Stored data
:::::

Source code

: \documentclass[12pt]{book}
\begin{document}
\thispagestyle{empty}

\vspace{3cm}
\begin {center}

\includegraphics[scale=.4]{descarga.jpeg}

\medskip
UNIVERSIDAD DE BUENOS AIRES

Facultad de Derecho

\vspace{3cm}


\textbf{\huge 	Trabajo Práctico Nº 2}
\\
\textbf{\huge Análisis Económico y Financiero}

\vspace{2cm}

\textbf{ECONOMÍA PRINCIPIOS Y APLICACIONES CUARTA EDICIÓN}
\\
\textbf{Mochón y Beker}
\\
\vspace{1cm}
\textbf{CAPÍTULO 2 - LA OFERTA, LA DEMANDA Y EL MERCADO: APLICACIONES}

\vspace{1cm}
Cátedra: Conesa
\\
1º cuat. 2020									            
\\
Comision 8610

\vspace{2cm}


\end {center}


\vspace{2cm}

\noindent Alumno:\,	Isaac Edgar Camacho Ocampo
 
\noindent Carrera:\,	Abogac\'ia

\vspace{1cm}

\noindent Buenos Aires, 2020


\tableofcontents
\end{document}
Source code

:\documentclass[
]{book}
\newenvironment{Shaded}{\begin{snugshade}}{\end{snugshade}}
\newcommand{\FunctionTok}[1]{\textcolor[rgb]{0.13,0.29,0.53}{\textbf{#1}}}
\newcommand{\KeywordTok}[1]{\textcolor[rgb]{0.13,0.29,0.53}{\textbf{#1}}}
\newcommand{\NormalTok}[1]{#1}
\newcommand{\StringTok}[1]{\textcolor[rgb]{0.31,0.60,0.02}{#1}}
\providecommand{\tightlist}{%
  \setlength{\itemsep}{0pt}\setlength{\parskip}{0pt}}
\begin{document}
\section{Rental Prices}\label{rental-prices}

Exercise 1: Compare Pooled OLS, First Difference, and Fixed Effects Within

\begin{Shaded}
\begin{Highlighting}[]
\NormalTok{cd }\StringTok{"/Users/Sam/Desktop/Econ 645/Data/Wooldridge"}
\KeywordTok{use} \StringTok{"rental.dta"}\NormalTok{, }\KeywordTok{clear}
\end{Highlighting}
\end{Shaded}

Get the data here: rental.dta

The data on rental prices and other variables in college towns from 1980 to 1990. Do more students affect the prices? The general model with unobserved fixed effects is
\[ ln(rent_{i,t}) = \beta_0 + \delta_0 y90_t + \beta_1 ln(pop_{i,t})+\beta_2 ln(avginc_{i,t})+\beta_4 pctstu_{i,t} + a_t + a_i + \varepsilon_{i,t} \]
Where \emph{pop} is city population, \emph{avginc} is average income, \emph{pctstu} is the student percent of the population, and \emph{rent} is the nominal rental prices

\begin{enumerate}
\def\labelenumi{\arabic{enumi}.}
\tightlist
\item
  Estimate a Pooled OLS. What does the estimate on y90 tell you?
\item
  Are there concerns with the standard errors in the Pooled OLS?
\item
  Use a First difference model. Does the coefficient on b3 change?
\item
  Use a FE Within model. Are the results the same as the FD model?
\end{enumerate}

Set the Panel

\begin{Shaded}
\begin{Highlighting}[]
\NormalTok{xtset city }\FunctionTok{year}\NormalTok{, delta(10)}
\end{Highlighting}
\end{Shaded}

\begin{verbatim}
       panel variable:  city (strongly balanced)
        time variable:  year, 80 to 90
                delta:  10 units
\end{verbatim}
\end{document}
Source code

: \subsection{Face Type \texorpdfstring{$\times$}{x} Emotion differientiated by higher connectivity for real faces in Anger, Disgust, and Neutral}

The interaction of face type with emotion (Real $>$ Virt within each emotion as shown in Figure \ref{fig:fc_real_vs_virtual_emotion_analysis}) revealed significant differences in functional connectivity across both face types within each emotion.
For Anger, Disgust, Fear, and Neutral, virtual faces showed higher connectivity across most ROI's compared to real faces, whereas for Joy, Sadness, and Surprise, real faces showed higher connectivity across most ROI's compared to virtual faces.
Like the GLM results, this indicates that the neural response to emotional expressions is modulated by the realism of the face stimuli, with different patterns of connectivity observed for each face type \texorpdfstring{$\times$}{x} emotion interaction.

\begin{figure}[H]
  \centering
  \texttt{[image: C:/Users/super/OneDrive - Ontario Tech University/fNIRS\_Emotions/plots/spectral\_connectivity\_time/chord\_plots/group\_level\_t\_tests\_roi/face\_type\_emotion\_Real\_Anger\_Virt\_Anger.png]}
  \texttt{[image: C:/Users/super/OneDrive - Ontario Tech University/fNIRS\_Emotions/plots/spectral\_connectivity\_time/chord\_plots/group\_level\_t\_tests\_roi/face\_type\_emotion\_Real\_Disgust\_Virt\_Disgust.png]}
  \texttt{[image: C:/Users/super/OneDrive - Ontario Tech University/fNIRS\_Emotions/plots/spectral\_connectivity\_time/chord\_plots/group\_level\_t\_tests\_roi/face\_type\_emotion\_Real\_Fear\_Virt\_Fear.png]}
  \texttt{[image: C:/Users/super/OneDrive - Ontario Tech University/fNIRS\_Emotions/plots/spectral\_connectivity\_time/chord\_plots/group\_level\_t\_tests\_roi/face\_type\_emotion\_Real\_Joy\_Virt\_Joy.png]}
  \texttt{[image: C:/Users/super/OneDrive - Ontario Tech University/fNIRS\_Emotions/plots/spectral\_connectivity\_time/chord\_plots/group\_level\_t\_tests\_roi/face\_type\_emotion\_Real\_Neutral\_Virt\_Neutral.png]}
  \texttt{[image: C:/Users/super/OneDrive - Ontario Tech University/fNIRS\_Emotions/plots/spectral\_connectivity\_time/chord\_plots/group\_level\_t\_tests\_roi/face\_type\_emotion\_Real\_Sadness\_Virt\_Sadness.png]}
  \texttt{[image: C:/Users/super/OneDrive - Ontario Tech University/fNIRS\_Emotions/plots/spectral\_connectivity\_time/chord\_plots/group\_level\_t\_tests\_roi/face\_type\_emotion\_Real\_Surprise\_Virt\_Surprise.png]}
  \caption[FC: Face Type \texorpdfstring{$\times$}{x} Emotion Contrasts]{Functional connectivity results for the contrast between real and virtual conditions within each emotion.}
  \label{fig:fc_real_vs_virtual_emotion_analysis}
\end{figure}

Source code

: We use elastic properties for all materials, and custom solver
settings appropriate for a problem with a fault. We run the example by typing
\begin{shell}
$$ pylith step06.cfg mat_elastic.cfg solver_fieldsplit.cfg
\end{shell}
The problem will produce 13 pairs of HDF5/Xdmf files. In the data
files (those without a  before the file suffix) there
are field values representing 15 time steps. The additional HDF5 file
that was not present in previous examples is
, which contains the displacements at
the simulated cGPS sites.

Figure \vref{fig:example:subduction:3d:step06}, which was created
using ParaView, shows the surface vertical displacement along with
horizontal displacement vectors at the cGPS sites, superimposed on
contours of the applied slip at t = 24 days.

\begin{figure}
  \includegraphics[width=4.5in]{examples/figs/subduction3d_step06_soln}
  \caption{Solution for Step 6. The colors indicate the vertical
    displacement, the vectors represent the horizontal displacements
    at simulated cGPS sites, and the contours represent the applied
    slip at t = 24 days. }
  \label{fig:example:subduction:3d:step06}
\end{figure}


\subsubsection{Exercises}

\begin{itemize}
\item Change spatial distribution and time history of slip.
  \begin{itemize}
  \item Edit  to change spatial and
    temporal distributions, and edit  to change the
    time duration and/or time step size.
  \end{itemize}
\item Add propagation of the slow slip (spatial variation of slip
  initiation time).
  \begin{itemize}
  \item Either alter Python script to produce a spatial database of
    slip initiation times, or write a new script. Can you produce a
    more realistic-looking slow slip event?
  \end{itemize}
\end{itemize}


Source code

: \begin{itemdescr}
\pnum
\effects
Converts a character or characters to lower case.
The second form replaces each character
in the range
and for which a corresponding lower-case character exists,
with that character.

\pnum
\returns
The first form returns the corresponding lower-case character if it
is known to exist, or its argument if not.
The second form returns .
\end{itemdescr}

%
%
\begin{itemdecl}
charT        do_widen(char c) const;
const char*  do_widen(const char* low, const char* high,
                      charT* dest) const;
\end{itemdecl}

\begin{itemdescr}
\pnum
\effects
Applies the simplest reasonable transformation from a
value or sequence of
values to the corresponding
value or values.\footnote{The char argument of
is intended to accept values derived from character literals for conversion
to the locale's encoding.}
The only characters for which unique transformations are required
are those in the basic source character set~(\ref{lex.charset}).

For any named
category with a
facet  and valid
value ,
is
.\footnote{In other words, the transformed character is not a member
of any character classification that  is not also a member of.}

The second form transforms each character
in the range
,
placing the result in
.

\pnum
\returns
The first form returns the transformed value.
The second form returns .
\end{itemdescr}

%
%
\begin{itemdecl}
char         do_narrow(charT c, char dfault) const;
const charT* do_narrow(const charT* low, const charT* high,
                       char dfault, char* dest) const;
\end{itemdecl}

:::::

Please output only the lines from the first line of the entries through the line with "Get the data here: rental.dta", both included, exactly as written.

EXERCISE ANSWER
Source code

: \documentclass[12pt]{book}
\begin{document}
\thispagestyle{empty}

\vspace{3cm}
\begin {center}

\includegraphics[scale=.4]{descarga.jpeg}

\medskip
UNIVERSIDAD DE BUENOS AIRES

Facultad de Derecho

\vspace{3cm}


\textbf{\huge 	Trabajo Práctico Nº 2}
\\
\textbf{\huge Análisis Económico y Financiero}

\vspace{2cm}

\textbf{ECONOMÍA PRINCIPIOS Y APLICACIONES CUARTA EDICIÓN}
\\
\textbf{Mochón y Beker}
\\
\vspace{1cm}
\textbf{CAPÍTULO 2 - LA OFERTA, LA DEMANDA Y EL MERCADO: APLICACIONES}

\vspace{1cm}
Cátedra: Conesa
\\
1º cuat. 2020									            
\\
Comision 8610

\vspace{2cm}


\end {center}


\vspace{2cm}

\noindent Alumno:\,	Isaac Edgar Camacho Ocampo
 
\noindent Carrera:\,	Abogac\'ia

\vspace{1cm}

\noindent Buenos Aires, 2020


\tableofcontents
\end{document}
Source code

:\documentclass[
]{book}
\newenvironment{Shaded}{\begin{snugshade}}{\end{snugshade}}
\newcommand{\FunctionTok}[1]{\textcolor[rgb]{0.13,0.29,0.53}{\textbf{#1}}}
\newcommand{\KeywordTok}[1]{\textcolor[rgb]{0.13,0.29,0.53}{\textbf{#1}}}
\newcommand{\NormalTok}[1]{#1}
\newcommand{\StringTok}[1]{\textcolor[rgb]{0.31,0.60,0.02}{#1}}
\providecommand{\tightlist}{%
  \setlength{\itemsep}{0pt}\setlength{\parskip}{0pt}}
\begin{document}
\section{Rental Prices}\label{rental-prices}

Exercise 1: Compare Pooled OLS, First Difference, and Fixed Effects Within

\begin{Shaded}
\begin{Highlighting}[]
\NormalTok{cd }\StringTok{"/Users/Sam/Desktop/Econ 645/Data/Wooldridge"}
\KeywordTok{use} \StringTok{"rental.dta"}\NormalTok{, }\KeywordTok{clear}
\end{Highlighting}
\end{Shaded}

Get the data here: rental.dta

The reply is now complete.